O marujo e fotógrafo romeno Cezar Gabriel Popescu está tentando trazer o mesmo entendimento para um público maior que sua família. Em sua página do Facebook My Life at Sea ele compartilha fotos e reflexões pessoais sobre sua rotina com os colegas num navio petroleiro. Fazendo isso ele espera mostrar como é a vida a bordo, e dar uma noção de como os marinheiros lidam com os aspectos físicos e emocionais de seu trabalho. Liguei para Cezar enquanto ele estava navegando perto do México, e falamos sobre o que ele espera conseguir com suas fotos.

VICE: Ei, Cezar. Você é um marinheiro, um fotógrafo ou os dois?
Cezar Gabriel Popescu: Navego há 18 anos, e atualmente trabalho como mecânico sênior do navio. Mas mesmo só tendo começado a fotografar uns sete anos atrás, me considero tanto um fotógrafo quanto um marinheiro. Felizmente para mim, minhas duas paixões se misturaram perfeitamente.

Cezar Gabriel Popescu, centro. Foto por Sergey.

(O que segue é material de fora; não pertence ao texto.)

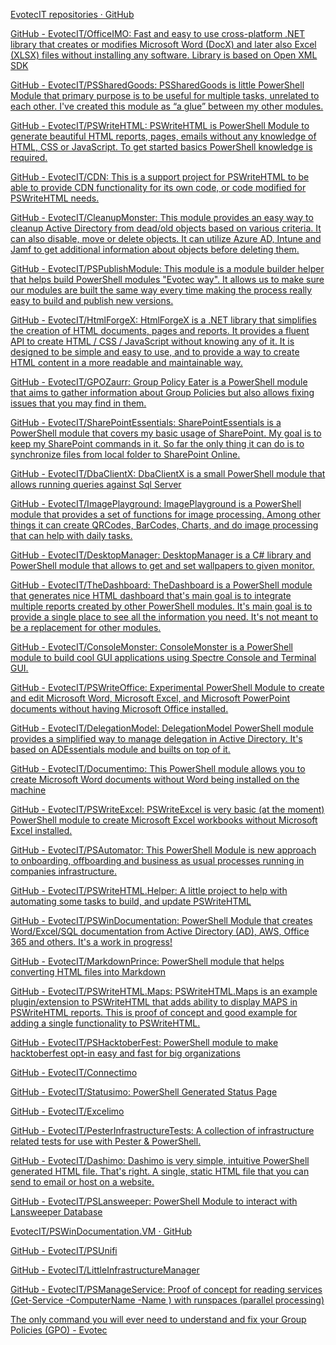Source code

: 
[EvotecIT repositories · GitHub](https://github.com/orgs/EvotecIT/repositories?page=4)

[GitHub - EvotecIT/OfficeIMO: Fast and easy to use cross-platform .NET library that creates or modifies Microsoft Word (DocX) and later also Excel (XLSX) files without installing any software. Library is based on Open XML SDK](https://github.com/EvotecIT/OfficeIMO)

[GitHub - EvotecIT/PSSharedGoods: PSSharedGoods is little PowerShell Module that primary purpose is to be useful for multiple tasks, unrelated to each other. I've created this module as “a glue” between my other modules.](https://github.com/EvotecIT/PSSharedGoods)

[GitHub - EvotecIT/PSWriteHTML: PSWriteHTML is PowerShell Module to generate beautiful HTML reports, pages, emails without any knowledge of HTML, CSS or JavaScript. To get started basics PowerShell knowledge is required.](https://github.com/EvotecIT/PSWriteHTML)

[GitHub - EvotecIT/CDN: This is a support project for PSWriteHTML to be able to provide CDN functionality for its own code, or code modified for PSWriteHTML needs.](https://github.com/EvotecIT/CDN)

[GitHub - EvotecIT/CleanupMonster: This module provides an easy way to cleanup Active Directory from dead/old objects based on various criteria. It can also disable, move or delete objects. It can utilize Azure AD, Intune and Jamf to get additional information about objects before deleting them.](https://github.com/EvotecIT/CleanupMonster)

[GitHub - EvotecIT/PSPublishModule: This module is a module builder helper that helps build PowerShell modules "Evotec way". It allows us to make sure our modules are built the same way every time making the process really easy to build and publish new versions.](https://github.com/EvotecIT/PSPublishModule)

[GitHub - EvotecIT/HtmlForgeX: HtmlForgeX is a .NET library that simplifies the creation of HTML documents, pages and reports. It provides a fluent API to create HTML / CSS / JavaScript without knowing any of it. It is designed to be simple and easy to use, and to provide a way to create HTML content in a more readable and maintainable way.](https://github.com/EvotecIT/HtmlForgeX)

[GitHub - EvotecIT/GPOZaurr: Group Policy Eater is a PowerShell module that aims to gather information about Group Policies but also allows fixing issues that you may find in them.](https://github.com/EvotecIT/GPOZaurr)

[GitHub - EvotecIT/SharePointEssentials: SharePointEssentials is a PowerShell module that covers my basic usage of SharePoint. My goal is to keep my SharePoint commands in it. So far the only thing it can do is to synchronize files from local folder to SharePoint Online.](https://github.com/EvotecIT/SharePointEssentials)

[GitHub - EvotecIT/DbaClientX: DbaClientX is a small PowerShell module that allows running queries against Sql Server](https://github.com/EvotecIT/DbaClientX)

[GitHub - EvotecIT/ImagePlayground: ImagePlayground is a PowerShell module that provides a set of functions for image processing. Among other things it can create QRCodes, BarCodes, Charts, and do image processing that can help with daily tasks.](https://github.com/EvotecIT/ImagePlayground)

[GitHub - EvotecIT/DesktopManager: DesktopManager is a C# library and PowerShell module that allows to get and set wallpapers to given monitor.](https://github.com/EvotecIT/DesktopManager)

[GitHub - EvotecIT/TheDashboard: TheDashboard is a PowerShell module that generates nice HTML dashboard that's main goal is to integrate multiple reports created by other PowerShell modules. It's main goal is to provide a single place to see all the information you need. It's not meant to be a replacement for other modules.](https://github.com/EvotecIT/TheDashboard)

[GitHub - EvotecIT/ConsoleMonster: ConsoleMonster is a PowerShell module to build cool GUI applications using Spectre Console and Terminal GUI.](https://github.com/EvotecIT/ConsoleMonster)

[GitHub - EvotecIT/PSWriteOffice: Experimental PowerShell Module to create and edit Microsoft Word, Microsoft Excel, and Microsoft PowerPoint documents without having Microsoft Office installed.](https://github.com/EvotecIT/PSWriteOffice)

[GitHub - EvotecIT/DelegationModel: DelegationModel PowerShell module provides a simplified way to manage delegation in Active Directory. It's based on ADEssentials module and builts on top of it.](https://github.com/EvotecIT/DelegationModel)

[GitHub - EvotecIT/Documentimo: This PowerShell module allows you to create Microsoft Word documents without Word being installed on the machine](https://github.com/EvotecIT/Documentimo)

[GitHub - EvotecIT/PSWriteExcel: PSWriteExcel is very basic (at the moment) PowerShell module to create Microsoft Excel workbooks without Microsoft Excel installed.](https://github.com/EvotecIT/PSWriteExcel)

[GitHub - EvotecIT/PSAutomator: This PowerShell Module is new approach to onboarding, offboarding and business as usual processes running in companies infrastructure.](https://github.com/EvotecIT/PSAutomator)

[GitHub - EvotecIT/PSWriteHTML.Helper: A little project to help with automating some tasks to build, and update PSWriteHTML](https://github.com/EvotecIT/PSWriteHTML.Helper)

[GitHub - EvotecIT/PSWinDocumentation: PowerShell Module that creates Word/Excel/SQL documentation from Active Directory (AD), AWS, Office 365 and others. It's a work in progress!](https://github.com/EvotecIT/PSWinDocumentation)

[GitHub - EvotecIT/MarkdownPrince: PowerShell module that helps converting HTML files into Markdown](https://github.com/EvotecIT/MarkdownPrince)

[GitHub - EvotecIT/PSWriteHTML.Maps: PSWriteHTML.Maps is an example plugin/extension to PSWriteHTML that adds ability to display MAPS in PSWriteHTML reports. This is proof of concept and good example for adding a single functionality to PSWriteHTML.](https://github.com/EvotecIT/PSWriteHTML.Maps)

[GitHub - EvotecIT/PSHacktoberFest: PowerShell module to make hacktoberfest opt-in easy and fast for big organizations](https://github.com/EvotecIT/PSHacktoberFest)

[GitHub - EvotecIT/Connectimo](https://github.com/EvotecIT/Connectimo)

[GitHub - EvotecIT/Statusimo: PowerShell Generated Status Page](https://github.com/EvotecIT/Statusimo)

[GitHub - EvotecIT/Excelimo](https://github.com/EvotecIT/Excelimo)

[GitHub - EvotecIT/PesterInfrastructureTests: A collection of infrastructure related tests for use with Pester & PowerShell.](https://github.com/EvotecIT/PesterInfrastructureTests)

[GitHub - EvotecIT/Dashimo: Dashimo is very simple, intuitive PowerShell generated HTML file. That's right. A single, static HTML file that you can send to email or host on a website.](https://github.com/EvotecIT/Dashimo)

[GitHub - EvotecIT/PSLansweeper: PowerShell Module to interact with Lansweeper Database](https://github.com/EvotecIT/PSLansweeper)

[EvotecIT/PSWinDocumentation.VM · GitHub](https://github.com/EvotecIT/PSWinDocumentation.VM)

[GitHub - EvotecIT/PSUnifi](https://github.com/EvotecIT/PSUnifi)

[GitHub - EvotecIT/LittleInfrastructureManager](https://github.com/EvotecIT/LittleInfrastructureManager)

[GitHub - EvotecIT/PSManageService: Proof of concept for reading services (Get-Service -ComputerName -Name ) with runspaces (parallel processing)](https://github.com/EvotecIT/PSManageService)

[The only command you will ever need to understand and fix your Group Policies (GPO) - Evotec](https://evotec.xyz/the-only-command-you-will-ever-need-to-understand-and-fix-your-group-policies-gpo/)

O que te motivou a começar a página no Facebook?
Quando comecei a fotografar, eu tirava fotos principalmente dos lugares que visitava nas folgas – nascer e pôr do sol, esse tipo de coisa. Nunca pensei nos meus colegas ou no nosso cotidiano a bordo como tema, porque achei que ninguém ia se interessar. Mas comecei a notar que toda vez que eu voltava para casa, meus amigos e parentes me faziam as mesmas perguntas – como lido com tempestades, se já vi golfinhos, e o que faço o dia todo no geral. A maioria das pessoas não têm ideia de como é a vida no mar, então decidi usar minha fotografia para mostrar isso.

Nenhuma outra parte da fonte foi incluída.